Monday, January 08, 2007

Gray day, gray health, gray mood.

But not the darkest! It is indeed a very gray day. I slept in until 8:00 on the strength of the dim light. But my health is improving. Still seem to have a cold, but just a cold. Just the tiresome little headache and runny nose and plugged ears.

Husband RJ has a mild flu. THE flu, but milder because of the shot. He went to work one day for a meeting. Wrong move! Surrounded by flu victims hyper from medicines. They would not let him leave, buttonholing him as he ran for the door.

I have a cold, but RJ has aches, fever, exhaustion, and dry, hacky cough. I've been walking, blogging, playing video games, and he, well, he's been moping.

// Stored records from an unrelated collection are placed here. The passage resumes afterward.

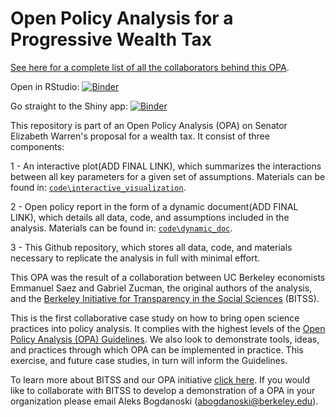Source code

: # Open Policy Analysis for a Progressive Wealth Tax
[See here for a complete list of all the collaborators behind this OPA](https://github.com/BITSS/opa-wealthtax/blob/master/credits.md).

Open in RStudio: [![Binder](http://mybinder.org/badge_logo.svg)](https://mybinder.org/v2/gh/BITSS/opa-wealthtax/master?urlpath=rstudio)

Go straight to the Shiny app: [![Binder](http://mybinder.org/badge_logo.svg)](https://mybinder.org/v2/gh/BITSS/opa-wealthtax/master?urlpath=shiny/code/interactive_visualization/)


This repository is part of an Open Policy Analysis (OPA) on Senator Elizabeth Warren's proposal for a wealth tax. It consist of three components:

1 - An interactive plot(ADD FINAL LINK), which summarizes the interactions between all key parameters for a given set of assumptions. Materials can be found in: [`code\interactive_visualization`](https://github.com/BITSS/opa-wealthtax/tree/master/code/interactive_visualization).

2 - Open policy report in the form of a dynamic document(ADD FINAL LINK), which details all data, code, and assumptions included in the analysis. Materials can be found in: [`code\dynamic_doc`](https://github.com/BITSS/opa-wealthtax/tree/master/code/dynamic_doc).

3 - This Github repository, which stores all data, code, and materials necessary to replicate the analysis in full with minimal effort.  

This OPA was the result of a collaboration between UC Berkeley economists Emmanuel Saez and Gabriel Zucman, the original authors of the analysis, and the [Berkeley Initiative for Transparency in the Social Sciences](https://www.bitss.org/) (BITSS).

This is the first collaborative case study on how to bring open science practices into policy analysis. It complies with the highest levels of the [Open Policy Analysis (OPA) Guidelines](https://www.bitss.org/opa/community-standards/). We also look to demonstrate tools, ideas, and practices through which OPA can be implemented in practice. This exercise, and future case studies, in turn will inform the Guidelines.

To learn more about BITSS and our OPA initiative [click here](www.bitss.org/opa/). If you would like to collaborate with BITSS to develop a demonstration of a OPA in your organization please email Aleks Bogdanoski (abogdanoski@berkeley.edu).
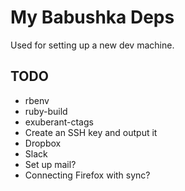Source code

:# My Babushka Deps

Used for setting up a new dev machine.

## TODO
- rbenv
- ruby-build
- exuberant-ctags
- Create an SSH key and output it
- Dropbox
- Slack
- Set up mail?
- Connecting Firefox with sync?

Hurray for moping! After all, it could have been deathly ill, flat-out in bed, with vomiting and diarrhea.

We believe in flu shots. And it is still not too late to get one. We've gotten them in January in the past and have been able to avoid the mess that inevitably comes up in February and March around here.

Some day I'll tell you about the pregnancy that was highlighted by three successive bouts of the flu. And yes, all were the flu, verified by a doctor, separated by four weeks of recuperation. I was young, thank heavens.

Hugs, but no kiss. Not till the nose stops running.

Little Pond

Monday, January 01, 2007

First Things First Redux

Let's start the New Year with our new friends.

If you are a new visitor or even a relative newbie to Multiple Sclerosis, you probably ought to start here. It's not my first post, but the first one I composed with the new reader in mind.

Good Luck and God Bless You.

And a very Happy and Healthier New Year to all my old friends!